『愛するということ』を読んでみたよ

      2016/06/17

今回は「愛するということ」を読んでみたんだ。「幸せになる勇気」のなかで紹介されていて、速効で購入してみたんだよ。「愛するということ」というかなり照れくさい名前の本なんだけど、中身は恋愛ハウツー本とはまったく違って、かなり真面目な学問的かつ論理的に「愛」について書かれている本なんだよ。

本書は原題は「Art of Lovong」(愛の技術)って言うんだ。「愛」は突然落ちるものでもなければ、相手に出会えるのは運でもなく、「愛」は技術だって言っているんだ。だからって、ハウツー本のような薄っぺらい技術ではなくて、精神を磨かなければ他者を愛することはできないって言ってるんだ。

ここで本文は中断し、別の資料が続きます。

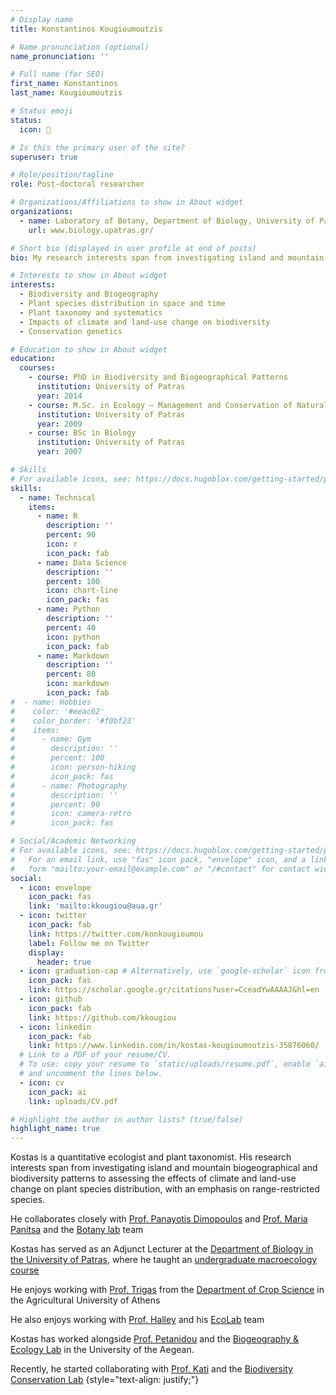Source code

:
 ```yaml
---
# Display name
title: Konstantinos Kougioumoutzis

# Name pronunciation (optional)
name_pronunciation: ''

# Full name (for SEO)
first_name: Konstantinos
last_name: Kougioumoutzis

# Status emoji
status:
  icon: 🔎

# Is this the primary user of the site?
superuser: true

# Role/position/tagline
role: Post-doctoral researcher

# Organizations/Affiliations to show in About widget
organizations:
  - name: Laboratory of Botany, Department of Biology, University of Patras
    url: www.biology.upatras.gr/

# Short bio (displayed in user profile at end of posts)
bio: My research interests span from investigating island and mountain biodiversity and biogeographical patterns to assesing the impacts of climate and land-use change on plant species distribution

# Interests to show in About widget
interests:
  - Biodiversity and Biogeography
  - Plant species distribution in space and time
  - Plant taxonomy and systematics
  - Impacts of climate and land-use change on biodiversity
  - Conservation genetics

# Education to show in About widget
education:
  courses:
    - course: PhD in Biodiversity and Biogeographical Patterns
      institution: University of Patras
      year: 2014
    - course: M.Sc. in Ecology – Management and Conservation of Natural Environment
      institution: University of Patras
      year: 2009
    - course: BSc in Biology
      institution: University of Patras
      year: 2007

# Skills
# For available icons, see: https://docs.hugoblox.com/getting-started/page-builder/#icons
skills:
  - name: Technical
    items:
      - name: R
        description: ''
        percent: 90
        icon: r
        icon_pack: fab
      - name: Data Science
        description: ''
        percent: 100
        icon: chart-line
        icon_pack: fas
      - name: Python
        description: ''
        percent: 40
        icon: python
        icon_pack: fab
      - name: Markdown
        description: ''
        percent: 80
        icon: markdown
        icon_pack: fab
#  - name: Hobbies
#    color: '#eeac02'
#    color_border: '#f0bf23'
#    items:
#      - name: Gym
#        description: ''
#        percent: 100
#        icon: person-hiking
#        icon_pack: fas
#      - name: Photography
#        description: ''
#        percent: 90
#        icon: camera-retro
#        icon_pack: fas

# Social/Academic Networking
# For available icons, see: https://docs.hugoblox.com/getting-started/page-builder/#icons
#   For an email link, use "fas" icon pack, "envelope" icon, and a link in the
#   form "mailto:your-email@example.com" or "/#contact" for contact widget.
social:
  - icon: envelope
    icon_pack: fas
    link: 'mailto:kkougiou@aua.gr'
  - icon: twitter
    icon_pack: fab
    link: https://twitter.com/konkougioumou
    label: Follow me on Twitter
    display:
      header: true
  - icon: graduation-cap # Alternatively, use `google-scholar` icon from `ai` icon pack
    icon_pack: fas
    link: https://scholar.google.gr/citations?user=CceadYwAAAAJ&hl=en
  - icon: github
    icon_pack: fab
    link: https://github.com/kkougiou
  - icon: linkedin
    icon_pack: fab
    link: https://www.linkedin.com/in/kostas-kougioumoutzis-35876060/
  # Link to a PDF of your resume/CV.
  # To use: copy your resume to `static/uploads/resume.pdf`, enable `ai` icons in `params.yaml`,
  # and uncomment the lines below.
  - icon: cv
    icon_pack: ai
    link: uploads/CV.pdf

# Highlight the author in author lists? (true/false)
highlight_name: true
---
```


Kostas is a quantitative ecologist and plant taxonomist. His research interests span from investigating island and mountain biogeographical and biodiversity patterns to assessing the effects of climate and land-use change on plant species distribution, with an emphasis on range-restricted species.   
 
He collaborates closely with [Prof. Panayotis Dimopoulos](https://scholar.google.gr/citations?user=1WMOcPMAAAAJ&hl=en&oi=ao) and [Prof. Maria Panitsa](https://scholar.google.gr/citations?user=JLeOBm0AAAAJ&hl=en) and the [Botany lab](http://botanylab.upatras.gr/) team

Kostas has served  as an Adjunct Lecturer at the [Department of Biology in the University of Patras](http://www.biology.upatras.gr), where he taught an [undergraduate macroecology course](https://eclass.upatras.gr/courses/BIO357/)   

He enjoys working with [Prof. Trigas](https://scholar.google.gr/citations?user=L5-ME_cAAAAJ&hl=en) from the [Department of Crop Science](http://efp.aua.gr/en) in the Agricultural University of Athens

He also enjoys working with [Prof. Halley](https://www.john-halley.com/) and his [EcoLab](https://twitter.com/EcoLab_BET) team

Kostas has worked alongside [Prof. Petanidou](https://geography.aegean.gr/ppl/index_en.php?content=0&bio=tpet) and the [Biogeography & Ecology Lab](https://bioecolab-aegean.blogspot.com/2013/11/theodora-petanidou.html) in the University of the Aegean. 

Recently, he started collaborating with [Prof. Kati](https://bc.lab.uoi.gr/en/who-we-are/vassiliki-kati/) and the [Biodiversity Conservation Lab](https://bc.lab.uoi.gr/en/)
{style="text-align: justify;"}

本書は大きく前半と後半に分かれていて、前半は「愛の理論」として、愛とはいったい何なのかを突き詰めていくんだ。後半はこの手の本には珍しく「愛の習練」として、他者を愛せるようになるためにはどうしたら良いのかが載っているんだ。この「愛の習練」はハウツーだと思って読むと痛い目を見てしまうんだよ。

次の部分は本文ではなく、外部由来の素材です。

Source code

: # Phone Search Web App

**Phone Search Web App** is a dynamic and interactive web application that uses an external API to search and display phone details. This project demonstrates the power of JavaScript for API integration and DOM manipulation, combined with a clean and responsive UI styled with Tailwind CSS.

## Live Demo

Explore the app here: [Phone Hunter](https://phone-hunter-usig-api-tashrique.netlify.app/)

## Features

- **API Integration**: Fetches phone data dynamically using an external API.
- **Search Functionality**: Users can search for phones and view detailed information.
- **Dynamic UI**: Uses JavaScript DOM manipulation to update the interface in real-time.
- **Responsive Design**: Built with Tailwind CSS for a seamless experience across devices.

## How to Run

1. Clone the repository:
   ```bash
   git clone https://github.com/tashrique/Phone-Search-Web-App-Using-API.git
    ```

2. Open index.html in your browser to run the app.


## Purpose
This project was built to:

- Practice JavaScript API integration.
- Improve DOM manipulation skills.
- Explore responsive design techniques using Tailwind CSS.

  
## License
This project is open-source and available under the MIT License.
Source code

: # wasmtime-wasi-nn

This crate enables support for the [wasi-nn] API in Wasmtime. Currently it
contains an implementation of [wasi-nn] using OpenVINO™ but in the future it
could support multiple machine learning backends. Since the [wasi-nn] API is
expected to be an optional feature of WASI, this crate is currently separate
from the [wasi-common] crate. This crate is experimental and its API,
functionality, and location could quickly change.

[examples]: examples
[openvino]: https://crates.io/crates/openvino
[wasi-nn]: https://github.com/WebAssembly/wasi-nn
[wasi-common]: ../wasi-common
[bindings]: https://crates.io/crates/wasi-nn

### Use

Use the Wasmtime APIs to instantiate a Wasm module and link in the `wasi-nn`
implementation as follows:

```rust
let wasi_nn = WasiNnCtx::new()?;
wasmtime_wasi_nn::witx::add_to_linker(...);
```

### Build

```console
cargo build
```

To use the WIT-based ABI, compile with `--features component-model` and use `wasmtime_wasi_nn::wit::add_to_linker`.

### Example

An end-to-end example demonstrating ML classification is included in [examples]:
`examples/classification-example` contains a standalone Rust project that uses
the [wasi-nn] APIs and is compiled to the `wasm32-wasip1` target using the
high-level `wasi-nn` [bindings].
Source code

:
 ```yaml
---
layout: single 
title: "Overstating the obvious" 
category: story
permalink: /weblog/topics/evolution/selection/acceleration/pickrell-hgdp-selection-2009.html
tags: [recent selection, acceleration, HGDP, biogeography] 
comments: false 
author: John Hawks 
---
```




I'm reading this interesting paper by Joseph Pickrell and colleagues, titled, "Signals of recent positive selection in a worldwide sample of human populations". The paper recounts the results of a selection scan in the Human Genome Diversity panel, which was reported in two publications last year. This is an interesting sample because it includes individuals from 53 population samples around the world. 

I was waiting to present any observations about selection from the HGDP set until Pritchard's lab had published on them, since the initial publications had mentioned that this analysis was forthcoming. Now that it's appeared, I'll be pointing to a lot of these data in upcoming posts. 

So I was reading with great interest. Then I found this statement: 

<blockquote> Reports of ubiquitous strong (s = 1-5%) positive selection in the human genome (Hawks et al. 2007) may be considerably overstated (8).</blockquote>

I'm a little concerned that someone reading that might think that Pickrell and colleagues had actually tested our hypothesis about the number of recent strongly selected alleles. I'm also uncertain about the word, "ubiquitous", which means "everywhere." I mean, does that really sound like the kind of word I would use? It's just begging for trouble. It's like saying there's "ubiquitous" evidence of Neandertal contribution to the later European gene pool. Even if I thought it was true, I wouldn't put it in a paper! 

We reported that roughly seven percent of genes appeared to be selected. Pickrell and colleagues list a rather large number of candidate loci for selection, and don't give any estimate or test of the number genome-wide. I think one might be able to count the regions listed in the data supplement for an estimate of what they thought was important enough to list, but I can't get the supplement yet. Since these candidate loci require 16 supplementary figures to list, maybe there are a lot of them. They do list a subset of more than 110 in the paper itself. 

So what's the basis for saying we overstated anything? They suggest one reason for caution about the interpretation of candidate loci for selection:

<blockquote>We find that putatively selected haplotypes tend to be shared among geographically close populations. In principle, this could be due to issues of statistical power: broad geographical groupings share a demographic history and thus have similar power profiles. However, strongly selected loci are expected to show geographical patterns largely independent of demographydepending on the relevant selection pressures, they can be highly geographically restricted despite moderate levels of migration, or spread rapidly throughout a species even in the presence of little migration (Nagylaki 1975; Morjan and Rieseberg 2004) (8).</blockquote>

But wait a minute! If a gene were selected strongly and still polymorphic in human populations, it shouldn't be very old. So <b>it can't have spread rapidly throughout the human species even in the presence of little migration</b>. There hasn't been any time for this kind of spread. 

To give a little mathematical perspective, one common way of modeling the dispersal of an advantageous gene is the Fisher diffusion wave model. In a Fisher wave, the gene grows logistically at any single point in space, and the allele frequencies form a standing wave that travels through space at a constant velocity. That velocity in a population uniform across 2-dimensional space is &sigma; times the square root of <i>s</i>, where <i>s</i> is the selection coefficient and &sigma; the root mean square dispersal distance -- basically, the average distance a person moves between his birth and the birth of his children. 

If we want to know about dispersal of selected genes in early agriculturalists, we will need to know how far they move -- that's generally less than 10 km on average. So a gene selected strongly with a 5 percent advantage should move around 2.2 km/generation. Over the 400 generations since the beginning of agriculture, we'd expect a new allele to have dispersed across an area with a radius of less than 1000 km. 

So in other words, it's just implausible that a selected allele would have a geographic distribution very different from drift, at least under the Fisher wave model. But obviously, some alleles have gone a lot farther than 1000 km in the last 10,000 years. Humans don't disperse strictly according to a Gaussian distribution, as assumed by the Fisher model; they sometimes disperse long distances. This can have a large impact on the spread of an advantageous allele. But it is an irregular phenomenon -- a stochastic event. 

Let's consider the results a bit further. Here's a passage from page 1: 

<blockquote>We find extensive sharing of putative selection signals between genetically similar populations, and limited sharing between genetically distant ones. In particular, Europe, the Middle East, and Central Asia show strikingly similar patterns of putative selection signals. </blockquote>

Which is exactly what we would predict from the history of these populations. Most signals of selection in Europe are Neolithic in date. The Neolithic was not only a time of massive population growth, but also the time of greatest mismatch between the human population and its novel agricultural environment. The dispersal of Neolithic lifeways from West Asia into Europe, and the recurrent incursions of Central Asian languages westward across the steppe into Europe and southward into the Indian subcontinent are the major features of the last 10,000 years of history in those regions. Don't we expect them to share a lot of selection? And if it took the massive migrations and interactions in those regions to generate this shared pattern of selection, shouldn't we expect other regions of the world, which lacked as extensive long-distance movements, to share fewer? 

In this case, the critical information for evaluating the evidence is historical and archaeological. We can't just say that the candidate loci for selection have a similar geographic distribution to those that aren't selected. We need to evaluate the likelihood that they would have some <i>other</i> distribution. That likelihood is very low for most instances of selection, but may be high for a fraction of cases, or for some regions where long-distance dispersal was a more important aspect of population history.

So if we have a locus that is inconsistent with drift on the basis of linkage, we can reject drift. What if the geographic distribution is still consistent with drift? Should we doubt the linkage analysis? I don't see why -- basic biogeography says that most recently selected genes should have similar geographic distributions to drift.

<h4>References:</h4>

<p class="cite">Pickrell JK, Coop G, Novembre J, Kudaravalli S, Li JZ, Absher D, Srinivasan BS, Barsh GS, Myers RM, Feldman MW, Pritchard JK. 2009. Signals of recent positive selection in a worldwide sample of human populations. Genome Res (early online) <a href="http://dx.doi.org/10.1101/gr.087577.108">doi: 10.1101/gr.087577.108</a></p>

この本の著者であるエーリッヒ・フロムは、フロイト左派って言われているんだ。そういう意味で、例にもれず?フロイトの理論を否定している箇所が多くあるんだよ。もちろんフロイトは偉大な人なんだけど、この時代の書籍にはフロイト批判が載っていることが多いよね…。それだけフロイトの理論に跳躍している部分が多かったって事なんだろうね…。(ちなみにフロイト左派とはフロイトの理論を修正・発展させた人たちのことを言います)

このエーリッヒ・フロムなんだけど、「愛」を軸に考えた場合、資本主義社会を否定しているんだ。「人びとの目的は、もっと多く生産し、もっと多く消費することだ。それが生きる目的になってしまっている。すべての活動は経済上の目標に奉仕し、手段が目的となってしまっている。いまや人間はロボットである」って…。

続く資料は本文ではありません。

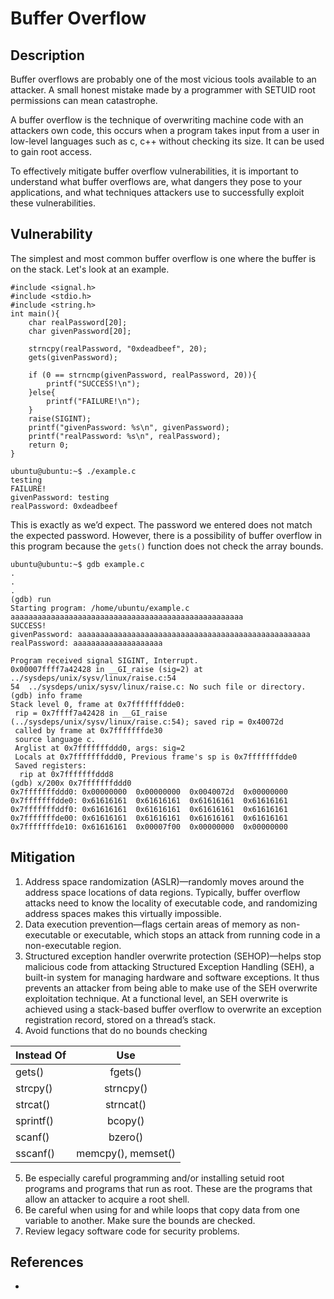 # Buffer Overflow

## Description
Buffer overflows are probably one of the most vicious tools available to an attacker. A small honest mistake made by a programmer with SETUID root permissions can mean catastrophe. 

A buffer overflow is
the technique of overwriting machine code with an attackers own code, this occurs when a program takes input from a user in low-level languages such as c, c++ without checking its size. It can be used to gain root access.

To effectively mitigate buffer overflow vulnerabilities, it is important to understand what buffer overflows are, what dangers they pose to your applications, and what techniques attackers use to successfully exploit these vulnerabilities.

## Vulnerability
The simplest and most common buffer overflow is one where the buffer is on the stack. Let's look at an example.
```
#include <signal.h>
#include <stdio.h>
#include <string.h>
int main(){
	char realPassword[20];
	char givenPassword[20];

	strncpy(realPassword, "0xdeadbeef", 20);
	gets(givenPassword);
	
	if (0 == strncmp(givenPassword, realPassword, 20)){
		printf("SUCCESS!\n");
	}else{
		printf("FAILURE!\n");
	}
	raise(SIGINT);
	printf("givenPassword: %s\n", givenPassword);
	printf("realPassword: %s\n", realPassword);
	return 0;
}
```

```
ubuntu@ubuntu:~$ ./example.c
testing
FAILURE!
givenPassword: testing
realPassword: 0xdeadbeef
```
This is exactly as we’d expect. The password we entered does not match the expected password. However, there is a possibility of buffer overflow in this program because the ```gets()``` function does not check the array bounds.

```
ubuntu@ubuntu:~$ gdb example.c
.
.
.
(gdb) run
Starting program: /home/ubuntu/example.c
aaaaaaaaaaaaaaaaaaaaaaaaaaaaaaaaaaaaaaaaaaaaaaaaaaaa
SUCCESS!
givenPassword: aaaaaaaaaaaaaaaaaaaaaaaaaaaaaaaaaaaaaaaaaaaaaaaaaaaa
realPassword: aaaaaaaaaaaaaaaaaaaa

Program received signal SIGINT, Interrupt.
0x00007ffff7a42428 in __GI_raise (sig=2) at ../sysdeps/unix/sysv/linux/raise.c:54
54	../sysdeps/unix/sysv/linux/raise.c: No such file or directory.
(gdb) info frame
Stack level 0, frame at 0x7fffffffdde0:
 rip = 0x7ffff7a42428 in __GI_raise (../sysdeps/unix/sysv/linux/raise.c:54); saved rip = 0x40072d
 called by frame at 0x7fffffffde30
 source language c.
 Arglist at 0x7fffffffddd0, args: sig=2
 Locals at 0x7fffffffddd0, Previous frame's sp is 0x7fffffffdde0
 Saved registers:
  rip at 0x7fffffffddd8
(gdb) x/200x 0x7fffffffddd0
0x7fffffffddd0:	0x00000000	0x00000000	0x0040072d	0x00000000
0x7fffffffdde0:	0x61616161	0x61616161	0x61616161	0x61616161
0x7fffffffddf0:	0x61616161	0x61616161	0x61616161	0x61616161
0x7fffffffde00:	0x61616161	0x61616161	0x61616161	0x61616161
0x7fffffffde10:	0x61616161	0x00007f00	0x00000000	0x00000000
```
## Mitigation 
1. Address space randomization (ASLR)—randomly moves around the address space locations of data regions. Typically, buffer overflow attacks need to know the locality of executable code, and randomizing address spaces makes this virtually impossible.
2. Data execution prevention—flags certain areas of memory as non-executable or executable, which stops an attack from running code in a non-executable region.
3. Structured exception handler overwrite protection (SEHOP)—helps stop malicious code from attacking Structured Exception Handling (SEH), a built-in system for managing hardware and software exceptions. It thus prevents an attacker from being able to make use of the SEH overwrite exploitation technique. At a functional level, an SEH overwrite is achieved using a stack-based buffer overflow to overwrite an exception registration record, stored on a thread’s stack.
4. Avoid functions that do no bounds checking

| Instead Of    | Use           |
| ------------- |:-------------:|
| gets()        | fgets()       | 
| strcpy()      | strncpy()     | 
| strcat()      | strncat()     |
| sprintf()     | bcopy()       |
| scanf()       | bzero()       |
| sscanf()      | memcpy(), memset()|
5. Be especially careful programming and/or installing setuid root programs and programs that run as root. These are the programs that allow an attacker to acquire a root shell.
6. Be careful when using for and while loops that copy data from one variable to another. Make sure the bounds are checked.
7. Review legacy software code for security problems.

## References
* [OWASP Buffer Overflow Attack]:https://owasp.org/www-community/attacks/Buffer_overflow_attack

そのためには「人を愛するという社会的な本性と、社会的生活とが、分離するのではなく、一体化するような、そんな社会を作り上げなければならない」って…

ある意味、満足度向上活動って、人間らしさを取り戻す活動でもあるのかなって思ったんだ。そして、究極の目的は「本性と生活の一体化」なのかもしれないね。